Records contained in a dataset

=== Begin Enclosure ===

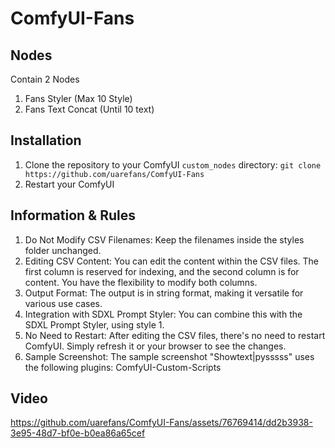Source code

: # ComfyUI-Fans

## Nodes
Contain 2 Nodes
  1. Fans Styler (Max 10 Style)
  2. Fans Text Concat (Until 10 text)

## Installation
  1. Clone the repository to your ComfyUI `custom_nodes` directory: `git clone https://github.com/uarefans/ComfyUI-Fans`
  2. Restart your ComfyUI

## Information & Rules
  1. Do Not Modify CSV Filenames: Keep the filenames inside the styles folder unchanged.
  2. Editing CSV Content: You can edit the content within the CSV files. The first column is reserved for indexing, and the second column is for content. You have the flexibility to modify both columns.
  3. Output Format: The output is in string format, making it versatile for various use cases.
  4. Integration with SDXL Prompt Styler: You can combine this with the SDXL Prompt Styler, using style 1.
  5. No Need to Restart: After editing the CSV files, there's no need to restart ComfyUI. Simply refresh it or your browser to see the changes.
  6. Sample Screenshot: The sample screenshot "Showtext|pysssss" uses the following plugins: ComfyUI-Custom-Scripts

## Video
  https://github.com/uarefans/ComfyUI-Fans/assets/76769414/dd2b3938-3e95-48d7-bf0e-b0ea86a65cef
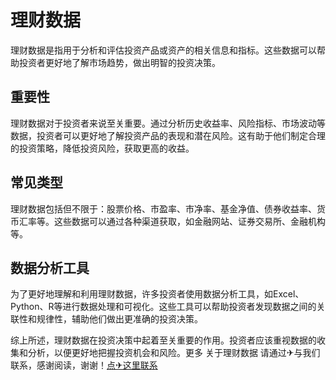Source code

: # 理财数据

理财数据是指用于分析和评估投资产品或资产的相关信息和指标。这些数据可以帮助投资者更好地了解市场趋势，做出明智的投资决策。

## 重要性

理财数据对于投资者来说至关重要。通过分析历史收益率、风险指标、市场波动等数据，投资者可以更好地了解投资产品的表现和潜在风险。这有助于他们制定合理的投资策略，降低投资风险，获取更高的收益。

## 常见类型

理财数据包括但不限于：股票价格、市盈率、市净率、基金净值、债券收益率、货币汇率等。这些数据可以通过各种渠道获取，如金融网站、证券交易所、金融机构等。

## 数据分析工具

为了更好地理解和利用理财数据，许多投资者使用数据分析工具，如Excel、Python、R等进行数据处理和可视化。这些工具可以帮助投资者发现数据之间的关联性和规律性，辅助他们做出更准确的投资决策。

综上所述，理财数据在投资决策中起着至关重要的作用。投资者应该重视数据的收集和分析，以便更好地把握投资机会和风险。更多 关于理财数据 请通过✈与我们联系，感谢阅读，谢谢！[点✈这里联系](https://ww.k02.cc)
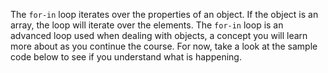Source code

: The `for-in` loop iterates over the properties of an object. If the object is an array, the loop will iterate over the elements. The `for-in` loop is an advanced loop used when dealing with objects, a concept you will learn more about as you continue the course. For now, take a look at the sample code below to see if you understand what is happening. 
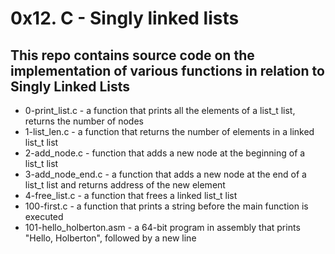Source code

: # 0x12. C - Singly linked lists
## This repo contains source code on the implementation of various functions in relation to Singly Linked Lists
- 0-print_list.c - a function that prints all the elements of a list_t list, returns the number of nodes
- 1-list_len.c - a function that returns the number of elements in a linked list_t list
- 2-add_node.c - function that adds a new node at the beginning of a list_t list
- 3-add_node_end.c - a function that adds a new node at the end of a list_t list and returns address of the new element
- 4-free_list.c - a function that frees a linked list_t list
- 100-first.c - a function that prints a string before the main function is executed
- 101-hello_holberton.asm - a 64-bit program in assembly that prints "Hello, Holberton", followed by a new line

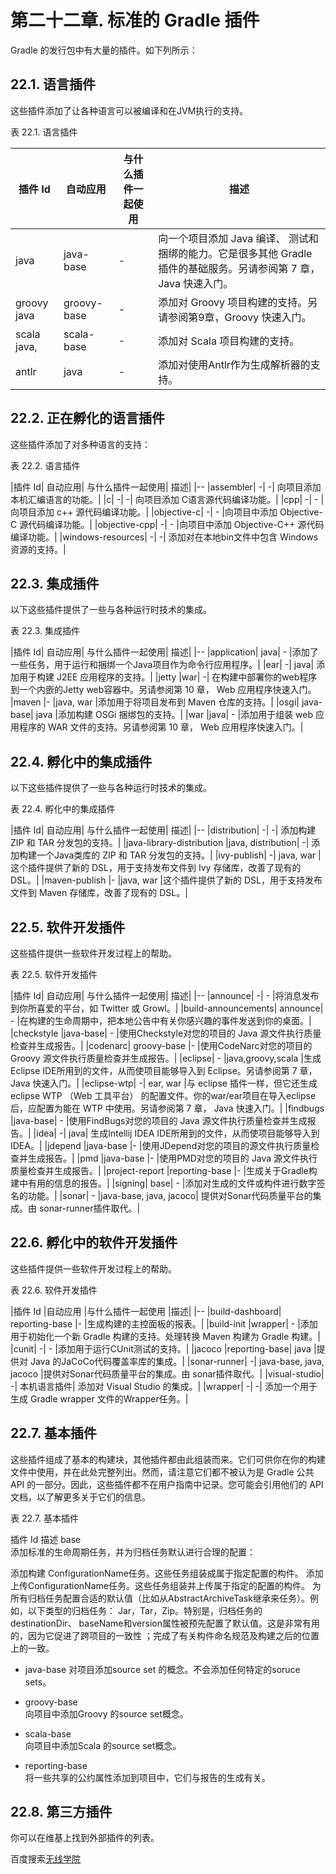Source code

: # **第二十二章. 标准的 Gradle 插件**
Gradle 的发行包中有大量的插件。如下列所示：

## 22.1. 语言插件

这些插件添加了让各种语言可以被编译和在JVM执行的支持。

表 22.1. 语言插件

|插件 Id|	自动应用|	与什么插件一起使用|	描述|
|-- | --| --| -- |
|java|	java-base|	-	|向一个项目添加 Java 编译、 测试和捆绑的能力。它是很多其他 Gradle 插件的基础服务。另请参阅第 7 章， Java 快速入门。|
|groovy	java| groovy-base|	-	|添加对 Groovy 项目构建的支持。另请参阅第9章，Groovy 快速入门。|
|scala	java,|scala-base|	-	|添加对 Scala 项目构建的支持。|
|antlr	|java|	-	|添加对使用Antlr作为生成解析器的支持。|

## 22.2. 正在孵化的语言插件

这些插件添加了对多种语言的支持：

表 22.2. 语言插件

|插件 Id|	自动应用|	与什么插件一起使用|	描述|
|--
|assembler|	-|	-|	向项目添加本机汇编语言的功能。|
|c|	-|	-|	向项目添加 C语言源代码编译功能。|
|cpp|	-|	-	|向项目添加 c++ 源代码编译功能。|
|objective-c|	-|	-	|向项目中添加 Objective-C 源代码编译功能。|
|objective-cpp|	-|	-	|向项目中添加 Objective-C++ 源代码编译功能。|
|windows-resources|	-|	-|	添加对在本地bin文件中包含 Windows 资源的支持。|

## 22.3. 集成插件

以下这些插件提供了一些与各种运行时技术的集成。

表 22.3. 集成插件

|插件 Id|	自动应用|	与什么插件一起使用|	描述|
|--
|application|	java|	-	|添加了一些任务，用于运行和捆绑一个Java项目作为命令行应用程序。|
|ear|	-|	java|	添加用于构建 J2EE 应用程序的支持。|
|jetty	|war|	-|	在构建中部署你的web程序到一个内嵌的Jetty web容器中。另请参阅第 10 章， Web 应用程序快速入门。
|maven	|-	|java, war	|添加用于将项目发布到 Maven 仓库的支持。|
|osgi|	java-base|	java	|添加构建 OSGi 捆绑包的支持。|
|war	|java|	-	|添加用于组装 web 应用程序的 WAR 文件的支持。另请参阅第 10 章， Web 应用程序快速入门。|

## 22.4. 孵化中的集成插件

以下这些插件提供了一些与各种运行时技术的集成。

表 22.4. 孵化中的集成插件

|插件 Id|	自动应用|	与什么插件一起使用|	描述|
|--
|distribution|	-|	-|	添加构建 ZIP 和 TAR 分发包的支持。|
|java-library-distribution	|java, distribution|	-|	添加构建一个Java类库的 ZIP 和 TAR 分发包的支持。|
|ivy-publish|	-|	java, war	|这个插件提供了新的 DSL，用于支持发布文件到 Ivy 存储库，改善了现有的 DSL。|
|maven-publish	|-	|java, war	|这个插件提供了新的 DSL，用于支持发布文件到 Maven 存储库，改善了现有的 DSL。|

## 22.5. 软件开发插件

这些插件提供一些软件开发过程上的帮助。

表 22.5. 软件开发插件

|插件 Id|	自动应用|	与什么插件一起使用|	描述|
|--
|announce|	-|	-	|将消息发布到你所喜爱的平台，如 Twitter 或 Growl。|
|build-announcements|	announce|	-	|在构建的生命周期中，把本地公告中有关你感兴趣的事件发送到你的桌面。|
|checkstyle	|java-base|	-	|使用Checkstyle对您的项目的 Java 源文件执行质量检查并生成报告。|
|codenarc|	groovy-base	|-	|使用CodeNarc对您的项目的 Groovy 源文件执行质量检查并生成报告。|
|eclipse|	-	|java,groovy,scala	|生成Eclipse IDE所用到的文件，从而使项目能够导入到 Eclipse。另请参阅第 7 章，Java 快速入门。|
|eclipse-wtp|	-|	ear, war	|与 eclipse 插件一样，但它还生成 eclipse WTP （Web 工具平台） 的配置文件。你的war/ear项目在导入eclipse 后，应配置为能在 WTP 中使用。另请参阅第 7 章， Java 快速入门。|
|findbugs	|java-base|	-	|使用FindBugs对您的项目的 Java 源文件执行质量检查并生成报告。|
|idea|	-|	java|	生成Intellij IDEA IDE所用到的文件，从而使项目能够导入到 IDEA。|
|jdepend	|java-base	|-	|使用JDepend对您的项目的源文件执行质量检查并生成报告。|
|pmd	|java-base	|-	|使用PMD对您的项目的 Java 源文件执行质量检查并生成报告。|
|project-report	|reporting-base	|-	|生成关于Gradle构建中有用的信息的报告。|
|signing|	base|	-	|添加对生成的文件或构件进行数字签名的功能。|
|sonar|	-	|java-base, java, jacoco|	提供对Sonar代码质量平台的集成。由 sonar-runner插件取代。|

## 22.6. 孵化中的软件开发插件

这些插件提供一些软件开发过程上的帮助。

表 22.6. 软件开发插件

|插件 Id	|自动应用	|与什么插件一起使用	|描述|
|--
|build-dashboard|	reporting-base	|-	|生成构建的主控面板的报表。|
|build-init	|wrapper|	-	|添加用于初始化一个新 Gradle 构建的支持。处理转换 Maven 构建为 Gradle 构建。|
|cunit|	-|	-	|添加用于运行CUnit测试的支持。|
|jacoco	|reporting-base|	java	|提供对 Java 的JaCoCo代码覆盖率库的集成。|
|sonar-runner|	-|	java-base, java, jacoco	|提供对Sonar代码质量平台的集成。由 sonar插件取代。|
|visual-studio|	-|	本机语言插件|	添加对 Visual Studio 的集成。|
|wrapper|	-|	-|	添加一个用于生成 Gradle wrapper 文件的Wrapper任务。|

## 22.7. 基本插件

这些插件组成了基本的构建块，其他插件都由此组装而来。它们可供你在你的构建文件中使用，并在此处完整列出。然而，请注意它们都不被认为是 Gradle 公共 API 的一部分。因此，这些插件都不在用户指南中记录。您可能会引用他们的 API 文档，以了解更多关于它们的信息。

表 22.7. 基本插件

插件 Id	描述
base	
添加标准的生命周期任务，并为归档任务默认进行合理的配置：

添加构建 ConfigurationName任务。这些任务组装成属于指定配置的构件。
添加上传ConfigurationName任务。这些任务组装并上传属于指定的配置的构件。
为所有归档任务配置合适的默认值（比如从AbstractArchiveTask继承来任务）。例如，以下类型的归档任务： Jar，Tar，Zip。特别是，归档任务的destinationDir、 baseName和version属性被预先配置了默认值。这是非常有用的，因为它促进了跨项目的一致性 ；完成了有关构件命名规范及构建之后的位置上的一致。

* java-base	
对项目添加source set 的概念。不会添加任何特定的soruce sets。

* groovy-base	
向项目中添加Groovy 的source set概念。

* scala-base	
向项目中添加Scala 的source set概念。

* reporting-base	
将一些共享的公约属性添加到项目中，它们与报告的生成有关。

## 22.8. 第三方插件

你可以在维基上找到外部插件的列表。

百度搜索[无线学院](http://wirelesscollege.cn)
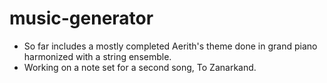 # music-generator
- So far includes a mostly completed Aerith's theme done in grand piano harmonized with a string ensemble.
- Working on a note set for a second song, To Zanarkand.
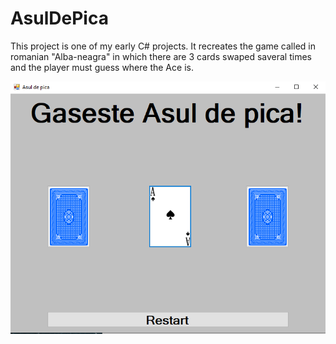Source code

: # AsulDePica
This project is one of my early C# projects. It recreates the game called in romanian "Alba-neagra" in which there are 3 cards swaped saveral times and the player must guess where the Ace is.

![](image.png)
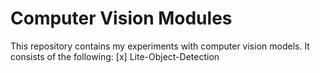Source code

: # Computer Vision Modules

This repository contains my experiments with computer vision models. It consists of the following:
[x] Lite-Object-Detection
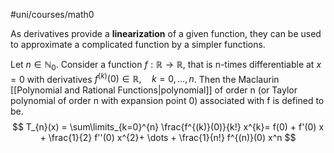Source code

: #uni/courses/math0 

As derivatives provide a **linearization** of a given function, they can be used to approximate a complicated function by a simpler functions.

Let $n \in \mathbb{N}_{0}$. Consider a function $f: \mathbb{R} \to \mathbb{R}$, that is n-times differentiable at $x=0$ with derivatives $f^{(k)}(0) \in \mathbb{R}, \quad k=0, \dots, n$. Then the Maclaurin [[Polynomial and Rational Functions|polynomial]] of order n (or Taylor polynomial of order n with expansion point 0) associated with f is defined to be.
$$
T_{n}(x) = \sum\limits_{k=0}^{n} \frac{f^{(k)}(0)}{k!} x^{k}= f(0) + f'(0) x + \frac{1}{2} f''(0) x^{2}+ \dots + \frac{1}{n!} f^{(n)}(0) x^n
$$
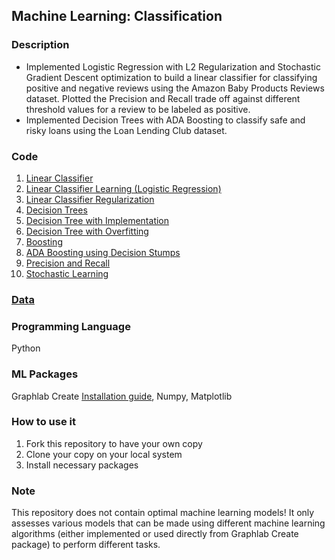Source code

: ## Machine Learning: Classification

### Description
* Implemented Logistic Regression with L2 Regularization and Stochastic Gradient Descent optimization to build a linear classifier for classifying positive and negative reviews using the Amazon Baby Products Reviews dataset. Plotted the Precision and Recall trade off against different threshold values for a review to be labeled as positive.
* Implemented Decision Trees with ADA Boosting to classify safe and risky loans using the Loan Lending Club dataset.

### Code
1. [Linear Classifier](https://github.com/agrawal-priyank/machine-learning-classification/blob/master/linear-classifier-logistic-regression/linear-classifier.ipynb)
2. [Linear Classifier Learning (Logistic Regression)](https://github.com/agrawal-priyank/machine-learning-classification/blob/master/linear-classifier-logistic-regression/linear-classifier-learning.ipynb)
3. [Linear Classifier Regularization](https://github.com/agrawal-priyank/machine-learning-classification/blob/master/linear-classifier-logistic-regression/linear-classifier-regularization.ipynb)
4. [Decision Trees](https://github.com/agrawal-priyank/machine-learning-classification/blob/master/decision-trees/decision-tree.ipynb)
5. [Decision Tree with Implementation](https://github.com/agrawal-priyank/machine-learning-classification/blob/master/decision-trees/decision-tree-with-implementation.ipynb)
6. [Decision Tree with Overfitting](https://github.com/agrawal-priyank/machine-learning-classification/blob/master/decision-trees/decision-tree-with-overfitting.ipynb)
7. [Boosting](https://github.com/agrawal-priyank/machine-learning-classification/blob/master/boosting/boosting.ipynb)
8. [ADA Boosting using Decision Stumps](https://github.com/agrawal-priyank/machine-learning-classification/blob/master/boosting/boosting-decision-stump.ipynb)
9. [Precision and Recall](https://github.com/agrawal-priyank/machine-learning-classification/blob/master/precision-recall/precision-recall.ipynb)
10. [Stochastic Learning](https://github.com/agrawal-priyank/machine-learning-classification/blob/master/stochastic-gradient-descent/stochastic-ascent-online-learning.ipynb)

### [Data](https://github.com/agrawal-priyank/machine-learning-classification/tree/master/data)

### Programming Language
Python

### ML Packages
Graphlab Create [Installation guide](https://turi.com/learn/coursera/), Numpy, Matplotlib

### How to use it
1. Fork this repository to have your own copy
2. Clone your copy on your local system
3. Install necessary packages

### Note
This repository does not contain optimal machine learning models! It only assesses various models that can be made using different machine learning algorithms (either implemented or used directly from Graphlab Create package) to perform different tasks.
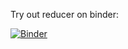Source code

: Try out reducer on binder:

[![Binder](http://mybinder.org/badge.svg)](http://beta.mybinder.org/v2/gh/mwcraig/reducer-binder/master)

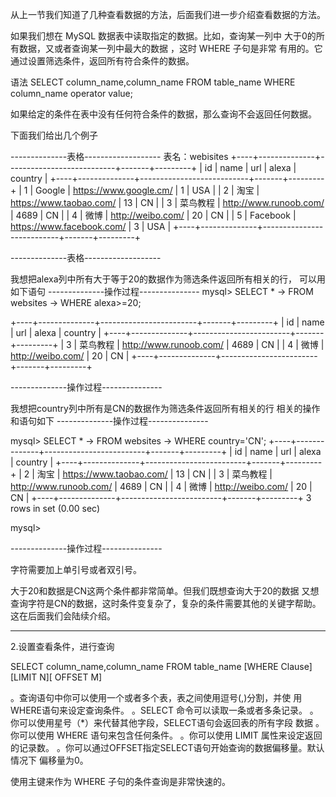 
从上一节我们知道了几种查看数据的方法，后面我们进一步介绍查看数据的方法。

如果我们想在 MySQL 数据表中读取指定的数据。比如，查询某一列中
大于0的所有数据，又或者查询某一列中最大的数据 ，这时 WHERE 子句是非常
有用的。它通过设置筛选条件，返回所有符合条件的数据。


语法
SELECT column_name,column_name
FROM table_name
WHERE column_name operator value;

如果给定的条件在表中没有任何符合条件的数据，那么查询不会返回任何数据。

下面我们给出几个例子

--------------表格-------------------
表名：webisites
+----+--------------+---------------------------+-------+---------+
| id | name         | url                       | alexa | country |
+----+--------------+---------------------------+-------+---------+
|  1 | Google       | https://www.google.cm/    |     1 | USA     |
|  2 | 淘宝         | https://www.taobao.com/   |    13 | CN      |
|  3 | 菜鸟教程     | http://www.runoob.com/    |  4689 | CN      |
|  4 | 微博         | http://weibo.com/         |    20 | CN      |
|  5 | Facebook     | https://www.facebook.com/ |     3 | USA     |
+----+--------------+---------------------------+-------+---------+

--------------表格-------------------

我想把alexa列中所有大于等于20的数据作为筛选条件返回所有相关的行，
可以用如下语句
--------------操作过程---------------
mysql> SELECT *
    -> FROM websites
    -> WHERE alexa>=20;

+----+--------------+------------------------+-------+---------+
| id | name         | url                    | alexa | country |
+----+--------------+------------------------+-------+---------+
|  3 | 菜鸟教程     | http://www.runoob.com/ |  4689 | CN      |
|  4 | 微博         | http://weibo.com/      |    20 | CN      |
+----+--------------+------------------------+-------+---------+

--------------操作过程---------------


我想把country列中所有是CN的数据作为筛选条件返回所有相关的行
相关的操作和语句如下
--------------操作过程---------------

mysql> SELECT *
    -> FROM websites
    -> WHERE country='CN';
+----+--------------+-------------------------+-------+---------+
| id | name         | url                     | alexa | country |
+----+--------------+-------------------------+-------+---------+
|  2 | 淘宝         | https://www.taobao.com/ |    13 | CN      |
|  3 | 菜鸟教程     | http://www.runoob.com/  |  4689 | CN      |
|  4 | 微博         | http://weibo.com/       |    20 | CN      |
+----+--------------+-------------------------+-------+---------+
3 rows in set (0.00 sec)

mysql> 

--------------操作过程---------------

字符需要加上单引号或者双引号。

大于20和数据是CN这两个条件都非常简单。但我们既想查询大于20的数据
又想查询字符是CN的数据，这时条件变复杂了，复杂的条件需要其他的关键字帮助。
这在后面我们会陆续介绍。



---------------------------------------------------

2.设置查看条件，进行查询

SELECT column_name,column_name
FROM table_name
[WHERE Clause]
[LIMIT N][ OFFSET M]

。查询语句中你可以使用一个或者多个表，表之间使用逗号(,)分割，并使
用WHERE语句来设定查询条件。
。SELECT 命令可以读取一条或者多条记录。
。你可以使用星号（*）来代替其他字段，SELECT语句会返回表的所有字段
数据
。你可以使用 WHERE 语句来包含任何条件。
。你可以使用 LIMIT 属性来设定返回的记录数。
。你可以通过OFFSET指定SELECT语句开始查询的数据偏移量。默认情况下
偏移量为0。



使用主键来作为 WHERE 子句的条件查询是非常快速的。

=== End Enclosure ===

# INSTRUCTIONS TO FOLLOW
The word "应用程序快速入门" appears in how many lines of the records? Give the number only.

# RESPONSE AREA
2